State commission recommends major changes in Florida public hospitals
By John Dorschner
A state commission has released a report that could mean huge changes in the government-owned hospitals in Broward and Miami-Dade counties, but it’s unclear how quickly the Legislature will act on the group’s recommendations.
On Wednesday, healthcare experts were still digesting the 42-page report released Tuesday by the Commission on Review of Taxpayer Funded Hospital Districts, which recommended fundamental changes in the North and South Broward Hospital Districts and took a swipe at the high costs of Jackson Health System. The commission also recommended major Medicaid alterations that could be felt by all hospitals in the state.
The biggest changes were aimed at taxpayer-funded districts like the two in Broward. The nine-member commission, appointed by Gov. Rick Scott, recommended that the districts needed to be reapproved by voters every 8 or 12 years or be shut down. Commissioners also want the taxing authorities to be separated from the government-owned hospitals and to provide financial support for all hospitals in the area that treat indigent patients.
Spokeswomen for both Broward districts said they had no immediate comments on the report. James Zingale, research economist for the Safety Net Hospital Alliance of Florida, which represents the main hospitals across the state that care for the indigent, said Wednesday, “We are analyzing very seriously” the three main recommendations, but he had “no public statements.”

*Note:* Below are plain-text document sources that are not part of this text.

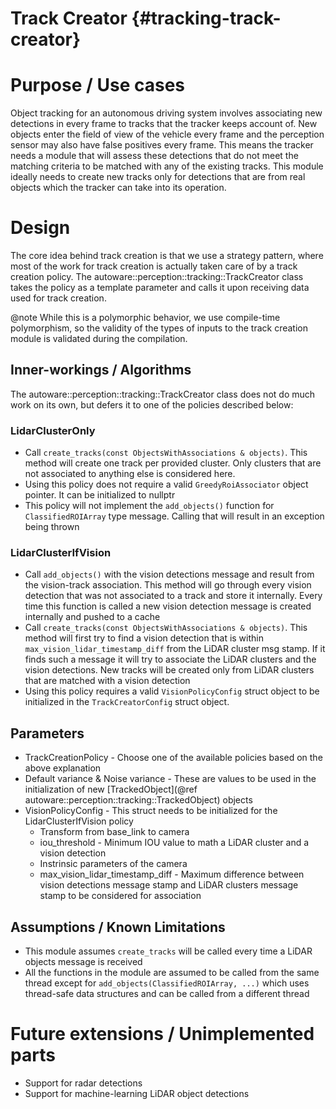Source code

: Track Creator {#tracking-track-creator}
===================

# Purpose / Use cases

Object tracking for an autonomous driving system involves associating new detections in every frame to tracks that the tracker keeps account of. New objects enter the field of view of the vehicle every frame and the perception sensor may also have false positives every frame. This means the tracker needs a module that will assess these detections that do not meet the matching criteria to be matched with any of the existing tracks. This module ideally needs to create new tracks only for detections that are from real objects which the tracker can take into its operation. 

# Design

The core idea behind track creation is that we use a strategy pattern, where most of the work for
track creation is actually taken care of by a track creation policy. The
autoware::perception::tracking::TrackCreator class takes the policy as a template parameter and
calls it upon receiving data used for track creation.

@note While this is a polymorphic behavior, we use compile-time polymorphism, so the validity of the
    types of inputs to the track creation module is validated during the compilation.

## Inner-workings / Algorithms

The autoware::perception::tracking::TrackCreator class does not do much work on its own, but defers
it to one of the policies described below:

### LidarClusterOnly
- Call `create_tracks(const ObjectsWithAssociations & objects)`. This method will create one track per provided cluster. Only clusters that are not associated to anything else is considered here.
- Using this policy does not require a valid `GreedyRoiAssociator` object pointer. It can be initialized to nullptr
- This policy will not implement the `add_objects()` function for `ClassifiedROIArray` type message. Calling that will result in an exception being thrown

### LidarClusterIfVision
- Call `add_objects()` with the vision detections message and result from the vision-track association. This method will go through every vision detection that was not associated to a track and store it internally. Every time this function is called a new vision detection message is created internally and pushed to a cache 
- Call `create_tracks(const ObjectsWithAssociations & objects)`. This method will first try to find a vision detection that is within `max_vision_lidar_timestamp_diff` from the LiDAR cluster msg stamp. If it finds such a message it will try to associate the LiDAR clusters and the vision detections. New tracks will be created only from LiDAR clusters that are matched with a vision detection
- Using this policy requires a valid `VisionPolicyConfig` struct object to be initialized in the `TrackCreatorConfig` struct object. 

## Parameters
- TrackCreationPolicy - Choose one of the available policies based on the above explanation
- Default variance & Noise variance - These are values to be used in the initialization of new [TrackedObject](@ref autoware::perception::tracking::TrackedObject) objects
- VisionPolicyConfig - This struct needs to be initialized for the LidarClusterIfVision policy
  - Transform from base_link to camera
  - iou_threshold - Minimum IOU value to math a LiDAR cluster and a vision detection
  - Instrinsic parameters of the camera
  - max_vision_lidar_timestamp_diff - Maximum difference between vision detections message stamp and LiDAR clusters message stamp to be considered for association

## Assumptions / Known Limitations
- This module assumes `create_tracks` will be called every time a LiDAR objects message is received
- All the functions in the module are assumed to be called from the same thread except for `add_objects(ClassifiedROIArray, ...)` which uses thread-safe data structures and can be called from a different thread 

# Future extensions / Unimplemented parts
- Support for radar detections
- Support for machine-learning LiDAR object detections
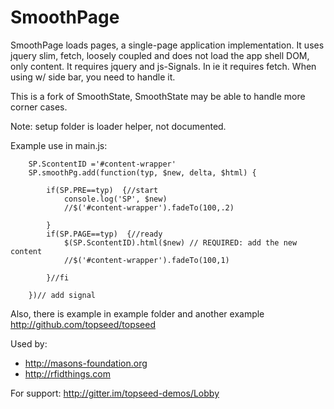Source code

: # SmoothPage

SmoothPage loads pages, a single-page application implementation. 
It uses jquery slim, fetch, loosely coupled and does not load the app shell DOM, only content.
It requires jquery and js-Signals. In ie it requires fetch.
When using w/ side bar, you need to handle it.

This is a fork of SmoothState, SmoothState may be able to handle more corner cases.

Note: setup folder is loader helper, not documented.

Example use in main.js:


		SP.ScontentID ='#content-wrapper'
		SP.smoothPg.add(function(typ, $new, delta, $html) {

			if(SP.PRE==typ)  {//start
				console.log('SP', $new)
				//$('#content-wrapper').fadeTo(100,.2)

			}
			if(SP.PAGE==typ)  {//ready
				$(SP.ScontentID).html($new) // REQUIRED: add the new content
				//$('#content-wrapper').fadeTo(100,1)

			}//fi

		})// add signal


Also, there is example in example folder and another example <http://github.com/topseed/topseed>

Used by:
- http://masons-foundation.org
- http://rfidthings.com


For support: <http://gitter.im/topseed-demos/Lobby>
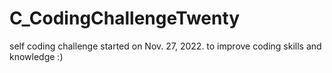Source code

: # C_CodingChallengeTwenty
self coding challenge started on Nov. 27, 2022. 
to improve coding skills and knowledge :)
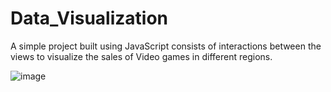 # Data_Visualization

A simple project built using JavaScript consists of interactions between the views to visualize the sales of Video games in different regions.

![image](https://github.com/Lakshay989/Data_Visualization/assets/80901989/e2e1c7de-8041-470b-bf1a-38b9c459d7e0)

Scott, former chief executive of the for-profit HCA hospital chain, has been a strong advocate of reducing government costs. On Wednesday, Scott spokeswoman Jackie Schutz emailed that the governor and his staff “are still reviewing the report and look forward to implementing the recommendations that make sense.” But she offered no timetable. In November, Scott told the Daytona Beach News-Journal that the 2012 Legislature had a lot to do and probably wouldn’t have time to deal with public hospitals.
Scott created the commission to answer several crucial questions about public hospitals, including whether their care was as good as that provided by non-government hospitals, whether their care cost more and whether their hiring of physicians created unfair, tax-subsidized advantages not enjoyed by non-government hospitals.
The commission decided it didn’t have enough information to decide about quality of care or physician employment.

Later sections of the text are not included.